Which is why, if a company is getting a lot of good PR, and developing a core group of devoted followers, one tactic they should employ is to pull back on their advertising, or stop it all together. A brand can be thought of a too “mainstream” if they advertising becomes too ubiquitous. Brands that have a cache can profitably stay off the mainstream “radar” by enjoying the loyal following of those who relish being part of a unknown, undiscovered brand.

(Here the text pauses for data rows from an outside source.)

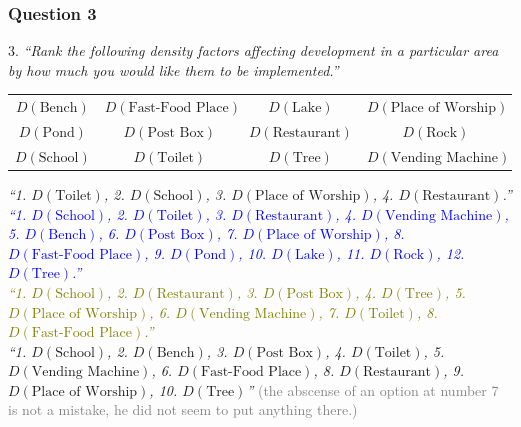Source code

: \documentclass[12pt]{report}
\begin{document}
\subsubsection{Question 3}
3. \textit{``Rank the following density factors affecting development in a particular area by how much you would like them to be implemented.''}
\begin{center}
\begin{tabular}{c c c c}
    $D\left(\text{Bench}\right)$ & $D\left(\text{Fast-Food Place}\right)$ & $D\left(\text{Lake}\right)$ & $D\left(\text{Place of Worship}\right)$ \\ 
    $D\left(\text{Pond}\right)$ & $D\left(\text{Post Box}\right)$ & $D\left(\text{Restaurant}\right)$ & $D\left(\text{Rock}\right)$ \\
    $D\left(\text{School}\right)$ & $D\left(\text{Toilet}\right)$ & $D\left(\text{Tree}\right)$ & $D\left(\text{Vending Machine}\right)$ \\
\end{tabular}
\end{center}
\begin{flushright}
\textit{\textcolor{Sepia}{``1. $D\left(\text{Toilet}\right)$, 2. $D\left(\text{School}\right)$, 3. $D\left(\text{Place of Worship}\right)$, 4. $D\left(\text{Restaurant}\right)$.''}} \\
\textit{\textcolor{Blue}{``1. $D\left(\text{School}\right)$, 2. $D\left(\text{Toilet}\right)$, 3. $D\left(\text{Restaurant}\right)$, 4. $D\left(\text{Vending Machine}\right)$, 5. $D\left(\text{Bench}\right)$, 6. $D\left(\text{Post Box}\right)$, 7. $D\left(\text{Place of Worship}\right)$, 8. $D\left(\text{Fast-Food Place}\right)$, 9. $D\left(\text{Pond}\right)$, 10. $D\left(\text{Lake}\right)$, 11. $D\left(\text{Rock}\right)$, 12. $D\left(\text{Tree}\right)$.''}} \\
\textit{\textcolor{olive}{``1. $D\left(\text{School}\right)$, 2. $D\left(\text{Restaurant}\right)$, 3. $D\left(\text{Post Box}\right)$, 4. $D\left(\text{Tree}\right)$, 5. $D\left(\text{Place of Worship}\right)$, 6. $D\left(\text{Vending Machine}\right)$, 7. $D\left(\text{Toilet}\right)$, 8. $D\left(\text{Fast-Food Place}\right)$.''}} \\
\textit{\textcolor{OliveGreen}{``1. $D\left(\text{School}\right)$, 2. $D\left(\text{Bench}\right)$, 3. $D\left(\text{Post Box}\right)$, 4. $D\left(\text{Toilet}\right)$, 5. $D\left(\text{Vending Machine}\right)$, 6. $D\left(\text{Fast-Food Place}\right)$, 8. $D\left(\text{Restaurant}\right)$, 9. $D\left(\text{Place of Worship}\right)$, 10. $D\left(\text{Tree}\right)$''}}
\textcolor{gray}{(the abscense of an option at number 7 is not a mistake, he did not seem to put anything there.)}
\end{flushright}
\end{document}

In many cases, upscale brands can significantly damage their cache if their advertising appears too frequently or in too many media outlets. IZOD Lacoste polo shirts is an excellent example. A brand popular with the golf and tennis set in the 1980s, it became “mainstream” wildly popular in a few years. But, because of the brand’s overexposure in its advertising and its own popularity, it quickly lost its cache and sales dropped dramatically.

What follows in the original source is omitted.